The Hoosiers finished the regular season with an overall record of 13–11 and a conference record of 9–5, finishing 3rd in the Big Ten Conference. Indiana was not invited to participate in any postseason tournament.

==Roster==

| No. | Name | Position | Ht. | Year | Hometown |
|---|---|---|---|---|---|
| 14 | Gene Demaree | G | 5–11 | So. | New Marion, Indiana |
| 20 | Dave Granger | F | 6–7 | Sr. | Hillsdale, Michigan |
| 21 | Frank Daly | G | 6-2 | So. | Springfield, Massachusetts |
| 22 | Jimmy Rayl | G | 6–2 | Sr. | Kokomo, Indiana |
| 23 | Al Harden | G | 5–10 | So. | Covington, Indiana |
| 25 | Tom Van Arsdale | F | 6–5 | So. | Indianapolis, Indiana |
| 30 | Dick Van Arsdale | F | 6–5 | So. | Indianapolis, Indiana |
| 31 | Jim Sutton | G | 5–11 | Jr. | Anderson, Indiana |
| 32 | Ron Peyser | C | 6–8 | So. | Chicago, Illinois |
| 33 | Winston Fairfield | C | 6–9 | Sr. | Wilmington, Massachusetts |
| 42 | Ron Pease | F | 6–3 | So. | Muncie, Indiana |
| 43 | Dave Porter | F | 6–4 | Sr. | Noblesville, Indiana |
| 44 | Steve Redenbaugh | G | 6–2 | So. | Paoli, Indiana |
| 45 | Tom Bolyard | F | 6–4 | Sr. | Fort Wayne, Indiana |
| 54 | Jon McGlocklin | F/C | 6–5 | So. | Franklin, Indiana |

==Schedule/results==

| Date time, TV | Rank^{#} | Opponent^{#} | Result | Record | Site city, state |
Regular season
| 12/1/1962* |  | Virginia | W 90–59 | 1–0 | New Fieldhouse Bloomington, IN |
| 12/3/1962* |  | Drake | L 76–87 | 1–1 | New Fieldhouse Bloomington, IN |
| 12/8/1962* | No. 8 | Iowa State | L 55–63 | 1–2 | New Fieldhouse Bloomington, IN |
| 12/10/1962* | No. 8 | at Missouri | L 51–52 | 1–3 | Brewer Fieldhouse Columbia, MO |
| 12/15/1962* |  | North Carolina | W 90–76 | 2–3 | New Fieldhouse Bloomington, IN |
| 12/17/1962* |  | at Detroit | W 92–84 | 3–3 | Calihan Hall Detroit, MI |
| 12/19/1962* |  | at No. 4 Loyola (Chicago) | L 94–106 | 3–4 | New Fieldhouse Bloomington, IN |
| 12/21/1962* |  | at Kansas State | L 72–88 | 3–5 | Ahearn Field House Manhattan, KS |
| 1/2/1963* |  | vs.
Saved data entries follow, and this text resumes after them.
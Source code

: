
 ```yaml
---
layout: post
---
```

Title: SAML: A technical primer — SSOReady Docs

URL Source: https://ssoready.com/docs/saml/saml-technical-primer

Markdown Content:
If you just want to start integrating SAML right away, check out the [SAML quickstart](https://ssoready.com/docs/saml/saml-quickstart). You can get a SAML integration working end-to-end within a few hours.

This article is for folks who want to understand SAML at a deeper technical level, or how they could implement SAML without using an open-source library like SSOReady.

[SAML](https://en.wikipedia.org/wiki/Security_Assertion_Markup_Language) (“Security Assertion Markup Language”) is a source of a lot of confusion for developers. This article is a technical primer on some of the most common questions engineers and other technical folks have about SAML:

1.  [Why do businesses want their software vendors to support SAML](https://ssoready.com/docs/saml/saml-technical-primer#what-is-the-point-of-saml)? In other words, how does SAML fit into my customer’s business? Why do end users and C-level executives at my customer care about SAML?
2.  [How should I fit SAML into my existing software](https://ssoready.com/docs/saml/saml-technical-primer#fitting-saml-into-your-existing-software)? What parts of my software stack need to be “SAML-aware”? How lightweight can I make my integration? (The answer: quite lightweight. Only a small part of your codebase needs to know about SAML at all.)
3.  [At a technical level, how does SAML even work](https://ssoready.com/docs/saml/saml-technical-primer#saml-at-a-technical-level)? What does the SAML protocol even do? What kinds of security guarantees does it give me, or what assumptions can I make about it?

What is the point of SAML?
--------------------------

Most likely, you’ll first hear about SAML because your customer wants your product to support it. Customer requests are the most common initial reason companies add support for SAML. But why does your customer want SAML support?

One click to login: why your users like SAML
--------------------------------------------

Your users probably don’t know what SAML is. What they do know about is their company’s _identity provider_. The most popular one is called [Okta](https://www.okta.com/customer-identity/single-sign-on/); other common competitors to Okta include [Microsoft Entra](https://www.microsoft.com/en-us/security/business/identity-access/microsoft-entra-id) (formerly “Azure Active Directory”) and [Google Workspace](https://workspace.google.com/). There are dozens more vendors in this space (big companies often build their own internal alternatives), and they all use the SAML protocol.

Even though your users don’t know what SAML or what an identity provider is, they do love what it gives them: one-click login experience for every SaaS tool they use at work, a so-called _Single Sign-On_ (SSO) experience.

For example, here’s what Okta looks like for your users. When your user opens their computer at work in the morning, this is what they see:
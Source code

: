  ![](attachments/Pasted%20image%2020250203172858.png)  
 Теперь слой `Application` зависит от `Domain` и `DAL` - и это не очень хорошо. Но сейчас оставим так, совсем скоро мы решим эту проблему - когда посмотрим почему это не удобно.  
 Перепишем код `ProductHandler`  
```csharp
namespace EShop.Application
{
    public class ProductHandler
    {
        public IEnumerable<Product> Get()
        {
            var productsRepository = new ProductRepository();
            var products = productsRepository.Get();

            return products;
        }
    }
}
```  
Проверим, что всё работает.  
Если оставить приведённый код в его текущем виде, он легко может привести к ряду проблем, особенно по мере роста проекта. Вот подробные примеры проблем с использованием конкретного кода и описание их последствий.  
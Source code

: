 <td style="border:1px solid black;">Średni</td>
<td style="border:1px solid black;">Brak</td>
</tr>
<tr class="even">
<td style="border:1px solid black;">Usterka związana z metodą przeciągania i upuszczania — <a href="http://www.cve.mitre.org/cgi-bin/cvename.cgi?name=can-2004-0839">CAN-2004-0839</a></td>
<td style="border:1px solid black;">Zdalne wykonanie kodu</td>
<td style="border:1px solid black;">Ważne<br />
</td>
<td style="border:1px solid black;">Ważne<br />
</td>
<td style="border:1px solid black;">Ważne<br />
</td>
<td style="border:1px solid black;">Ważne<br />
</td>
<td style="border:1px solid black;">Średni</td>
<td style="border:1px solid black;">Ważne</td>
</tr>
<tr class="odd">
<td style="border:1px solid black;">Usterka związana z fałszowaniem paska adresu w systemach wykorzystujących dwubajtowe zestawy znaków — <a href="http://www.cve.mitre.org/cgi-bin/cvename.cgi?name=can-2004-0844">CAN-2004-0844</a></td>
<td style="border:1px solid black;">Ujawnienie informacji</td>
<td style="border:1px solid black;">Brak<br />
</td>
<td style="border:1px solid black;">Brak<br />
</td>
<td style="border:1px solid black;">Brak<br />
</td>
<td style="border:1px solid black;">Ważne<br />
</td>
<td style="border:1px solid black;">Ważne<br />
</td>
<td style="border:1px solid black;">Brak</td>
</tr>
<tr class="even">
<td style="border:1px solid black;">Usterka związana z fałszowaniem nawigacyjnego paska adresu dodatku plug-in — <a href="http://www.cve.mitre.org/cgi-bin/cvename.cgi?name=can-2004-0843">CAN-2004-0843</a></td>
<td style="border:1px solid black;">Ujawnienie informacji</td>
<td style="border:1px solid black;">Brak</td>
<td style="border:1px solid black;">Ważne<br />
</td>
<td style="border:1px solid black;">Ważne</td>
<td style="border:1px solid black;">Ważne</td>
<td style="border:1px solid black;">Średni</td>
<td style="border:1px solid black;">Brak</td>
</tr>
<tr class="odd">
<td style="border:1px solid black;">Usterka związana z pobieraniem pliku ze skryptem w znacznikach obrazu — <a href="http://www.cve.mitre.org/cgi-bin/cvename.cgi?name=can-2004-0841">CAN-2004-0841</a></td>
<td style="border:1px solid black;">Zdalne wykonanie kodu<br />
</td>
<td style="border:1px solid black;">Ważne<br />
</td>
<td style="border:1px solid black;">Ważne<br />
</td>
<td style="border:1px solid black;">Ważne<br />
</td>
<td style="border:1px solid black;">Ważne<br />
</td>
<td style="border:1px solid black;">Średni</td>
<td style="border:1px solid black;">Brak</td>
Notre Dame | L 70–73 | 3–6 | Memorial Coliseum Fort Wayne, IN |
| 1/5/1963 |  | at Michigan State | W 96–84 | 4–6 (1–0) | Jenison Fieldhouse East Lansing, MI |
| 1/7/1963 |  | Purdue Rivalry | W 85–71 | 5–6 (2–0) | New Fieldhouse Bloomington, IN |
| 1/26/1963* |  | DePaul | W 76–75 | 6–6 (2–0) | New Fieldhouse Bloomington, IN |
| 1/28/1963 |  | at Purdue Rivalry | W 74–73 | 7–6 (3–0) | Lambert Fieldhouse West Lafayette, IN |
| 2/2/1963 |  | Northwestern | L 87–100 | 7–7 (3–1) | New Fieldhouse Bloomington, IN |
| 2/4/1963 |  | at No. 4 Illinois Rivalry | L 101–104 | 7–8 (3–2) | Huff Hall Champaign, IL |
| 2/9/1963 |  | at Michigan | L 86–90 | 7–9 (3–3) | Yost Field House Ann Arbor, MI |
| 2/11/1963 |  | Minnesota | W 89–77 | 8–9 (4–3) | New Fieldhouse Bloomington, IN |
| 2/16/1963 |  | No. 4 Illinois Rivalry | W 103–100 | 9–9 (5–3) | New Fieldhouse Bloomington, IN |
| 2/18/1963 |  | at Iowa | W 82–80 | 10–9 (6–3) | Iowa Field House Iowa City, IA |
| 2/23/1963 |  | Michigan State | W 113–94 | 11–9 (7–3) | New Fieldhouse Bloomington, IN |
| 2/25/1963 |  | at Wisconsin | L 96–102 | 11–10 (7–4) | Wisconsin Field House Madison, WI |
| 3/2/1963 |  | at Minnesota | L 73–105 | 11–11 (7–5) | Williams Arena Minneapolis, MN |
| 3/4/1963 |  | Michigan | W 104–96 | 12–11 (8–5) | New Fieldhouse Bloomington, IN |
| 3/9/1963 |  | No. 3 Ohio State | W 87–85 ^{OT} | 13–11 (9–5) | New Fieldhouse Bloomington, IN |
*Non-conference game. ^{#}Rankings from AP Poll. (#) Tournament seedings in parentheses.